(Provided entries begins)
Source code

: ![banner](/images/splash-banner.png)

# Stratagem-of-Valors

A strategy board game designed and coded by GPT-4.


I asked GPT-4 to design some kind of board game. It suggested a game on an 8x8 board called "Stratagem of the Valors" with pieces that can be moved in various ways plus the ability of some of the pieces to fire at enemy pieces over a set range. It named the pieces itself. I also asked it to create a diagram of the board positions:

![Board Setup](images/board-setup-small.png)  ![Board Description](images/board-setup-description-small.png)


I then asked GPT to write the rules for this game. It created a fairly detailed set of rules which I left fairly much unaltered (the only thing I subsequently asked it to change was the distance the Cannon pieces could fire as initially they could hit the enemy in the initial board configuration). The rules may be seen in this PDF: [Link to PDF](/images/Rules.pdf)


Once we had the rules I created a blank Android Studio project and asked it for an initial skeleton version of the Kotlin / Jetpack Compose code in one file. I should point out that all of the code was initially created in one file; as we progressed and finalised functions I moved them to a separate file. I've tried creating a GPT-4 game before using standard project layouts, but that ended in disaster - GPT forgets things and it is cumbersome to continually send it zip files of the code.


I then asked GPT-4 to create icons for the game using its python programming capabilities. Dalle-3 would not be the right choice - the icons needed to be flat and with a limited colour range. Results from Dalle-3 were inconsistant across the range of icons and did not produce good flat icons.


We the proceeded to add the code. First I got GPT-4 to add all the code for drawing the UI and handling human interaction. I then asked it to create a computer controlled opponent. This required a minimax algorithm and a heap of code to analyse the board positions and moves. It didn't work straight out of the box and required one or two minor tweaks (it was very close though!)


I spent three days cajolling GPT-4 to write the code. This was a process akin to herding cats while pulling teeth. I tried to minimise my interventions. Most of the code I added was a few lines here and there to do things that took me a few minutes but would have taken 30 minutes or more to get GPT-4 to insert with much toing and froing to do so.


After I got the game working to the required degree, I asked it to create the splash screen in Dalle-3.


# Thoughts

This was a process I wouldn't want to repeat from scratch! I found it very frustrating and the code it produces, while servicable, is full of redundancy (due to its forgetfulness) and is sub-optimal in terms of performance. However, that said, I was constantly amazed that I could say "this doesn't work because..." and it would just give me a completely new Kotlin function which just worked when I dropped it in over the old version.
(Provided entries ends)
Assigned task:
Lines from the first one above through the line containing "I asked GPT-4" are to be retyped exactly, both included, and nothing more.

Response to the task:
Source code

: ![banner](/images/splash-banner.png)

# Stratagem-of-Valors

A strategy board game designed and coded by GPT-4.


I asked GPT-4 to design some kind of board game. It suggested a game on an 8x8 board called "Stratagem of the Valors" with pieces that can be moved in various ways plus the ability of some of the pieces to fire at enemy pieces over a set range. It named the pieces itself. I also asked it to create a diagram of the board positions:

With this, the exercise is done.